## TASK OBJECTIVE
Go through the listing below and list every line with "charts".

## INPUT MATERIAL
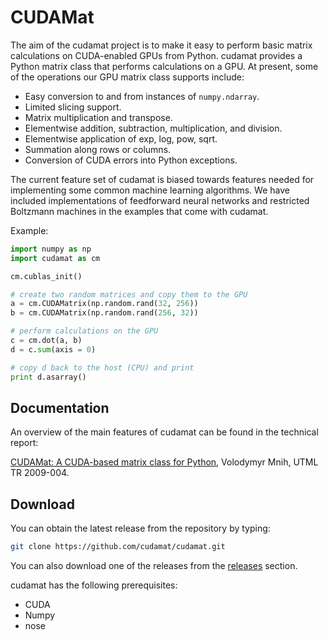 CUDAMat
=======

The aim of the cudamat project is to make it easy to perform basic matrix calculations on CUDA-enabled GPUs from Python. cudamat provides a Python matrix class that performs calculations on a GPU. At present, some of the operations our GPU matrix class supports include:

* Easy conversion to and from instances of `numpy.ndarray`.
* Limited slicing support.
* Matrix multiplication and transpose.
* Elementwise addition, subtraction, multiplication, and division.
* Elementwise application of exp, log, pow, sqrt.
* Summation along rows or columns.
* Conversion of CUDA errors into Python exceptions.

The current feature set of cudamat is biased towards features needed for implementing some common machine learning algorithms. We have included implementations of feedforward neural networks and restricted Boltzmann machines in the examples that come with cudamat.

Example:

```python
import numpy as np
import cudamat as cm

cm.cublas_init()

# create two random matrices and copy them to the GPU
a = cm.CUDAMatrix(np.random.rand(32, 256))
b = cm.CUDAMatrix(np.random.rand(256, 32))

# perform calculations on the GPU
c = cm.dot(a, b)
d = c.sum(axis = 0)

# copy d back to the host (CPU) and print
print d.asarray()
```

Documentation
-------------

An overview of the main features of cudamat can be found in the technical report:

[CUDAMat: A CUDA-based matrix class for Python](http://www.cs.toronto.edu/~vmnih/docs/cudamat_tr.pdf), Volodymyr Mnih, UTML TR 2009-004.

Download
--------

You can obtain the latest release from the repository by typing:

```bash
git clone https://github.com/cudamat/cudamat.git
```

You can also download one of the releases from the [releases](https://github.com/cudamat/cudamat/releases) section.

cudamat has the following prerequisites:

* CUDA
* Numpy
* nose

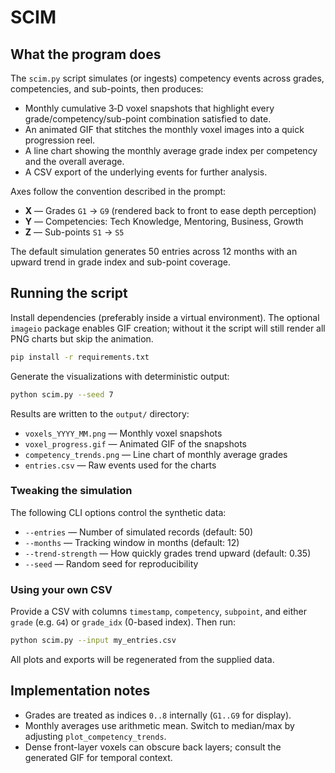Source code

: # SCIM

## What the program does

The `scim.py` script simulates (or ingests) competency events across grades,
competencies, and sub-points, then produces:

* Monthly cumulative 3‑D voxel snapshots that highlight every
  grade/competency/sub-point combination satisfied to date.
* An animated GIF that stitches the monthly voxel images into a quick
  progression reel.
* A line chart showing the monthly average grade index per competency and the
  overall average.
* A CSV export of the underlying events for further analysis.

Axes follow the convention described in the prompt:

* **X** — Grades `G1` → `G9` (rendered back to front to ease depth perception)
* **Y** — Competencies: Tech Knowledge, Mentoring, Business, Growth
* **Z** — Sub-points `S1` → `S5`

The default simulation generates 50 entries across 12 months with an upward
trend in grade index and sub-point coverage.

## Running the script

Install dependencies (preferably inside a virtual environment). The optional
`imageio` package enables GIF creation; without it the script will still render
all PNG charts but skip the animation.

```bash
pip install -r requirements.txt
```

Generate the visualizations with deterministic output:

```bash
python scim.py --seed 7
```

Results are written to the `output/` directory:

* `voxels_YYYY_MM.png` — Monthly voxel snapshots
* `voxel_progress.gif` — Animated GIF of the snapshots
* `competency_trends.png` — Line chart of monthly average grades
* `entries.csv` — Raw events used for the charts

### Tweaking the simulation

The following CLI options control the synthetic data:

* `--entries` — Number of simulated records (default: 50)
* `--months` — Tracking window in months (default: 12)
* `--trend-strength` — How quickly grades trend upward (default: 0.35)
* `--seed` — Random seed for reproducibility

### Using your own CSV

Provide a CSV with columns `timestamp`, `competency`, `subpoint`, and either
`grade` (e.g. `G4`) or `grade_idx` (0-based index). Then run:

```bash
python scim.py --input my_entries.csv
```

All plots and exports will be regenerated from the supplied data.

## Implementation notes

* Grades are treated as indices `0..8` internally (`G1..G9` for display).
* Monthly averages use arithmetic mean. Switch to median/max by adjusting
  `plot_competency_trends`.
* Dense front-layer voxels can obscure back layers; consult the generated GIF
  for temporal context.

## OUTPUT FOR THIS TASK
all PNG charts but skip the animation.
* `entries.csv` — Raw events used for the charts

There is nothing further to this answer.